There were four further polls on that very first page and, vitally, these insights are printed on the left, opposite the ensuing, directly consequent action. Oh, how differently our own lives could have all gone, if we only had responsible adults dictating our decisions behind the scenes. And, oh, how differently our danger-dog's adventure could have gone if only he too had responsible adults dictating his decisions.

He doesn't: he has Luke Hyde's followers instead.

After much Lara-Croft leapin' about betwixt pillars under peer, dodging the choppy cold waves down below, Bacon back-flips onto a ladder which will take him in into the Haunted Arcade.

"Climbing up, you meet a large door. Do you...

"Open it slooooooooowly.
"Blast through with a fist
"Open it butt first
"Jump in shoutin' ghost pun"

Now, I ask you, which would you have selected? The arcade is haunted. We don't yet know by what (although we will most assuredly find out), but I was already willing to bet my entire wine cellar that it wasn't by Randall's mate Hopkirk (deceased). Slowly seems prudent, a fist might prove pre-emptive and a ghost pun at least empowering / cathartic. But no, Hyde's good and wise may or may not lead quiet lives, but they whatever they do, they do it butt-first.

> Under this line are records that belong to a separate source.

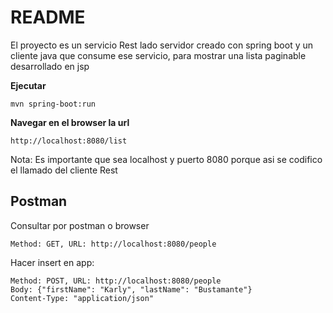 # README #
El proyecto es un servicio Rest lado servidor creado con spring boot y un cliente java que consume ese servicio, para mostrar una lista paginable desarrollado en jsp

**Ejecutar**

	mvn spring-boot:run

**Navegar en el browser la url**

	http://localhost:8080/list
	
Nota:
Es importante que sea localhost y puerto 8080 porque asi se codifico el llamado del cliente Rest

## Postman ##

Consultar por postman o browser

	Method: GET, URL: http://localhost:8080/people

Hacer insert en app:

	Method: POST, URL: http://localhost:8080/people
	Body: {"firstName": "Karly", "lastName": "Bustamante"}
	Content-Type: "application/json"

"Butt!!!! Every time the butt!" live-comments Joe Latham, creator of DIGBY and THE FOX and THE WOLF and THE WOODSMAN. And I will remember that, Joe.

Hyde is such an expressive cartoonist that anyone resurrecting Ren & Stimpy, for example, should knock on his door right away. The frantic action has a pull all of its own and so worth the price of arcade-admission.

But there are so many laugh-out-loud instances of such wrong-headed ratiocination on the left-hand page - with poor Luke doing his best to protect the interests of his protagonist against the wilful whimsies of his followers' wanton irresponsibility - that, as I say, the format of this publication's reproduction is its forte. Plus, Luke himself is a very funny guy. Battered and bruised and (in short) worse for wear, Bacon is given no option by the social-media sadists but to enter a new arena: the sea.

"You dive in... as you fall you contemplate the words 'salt water'; and 'deep lacerations."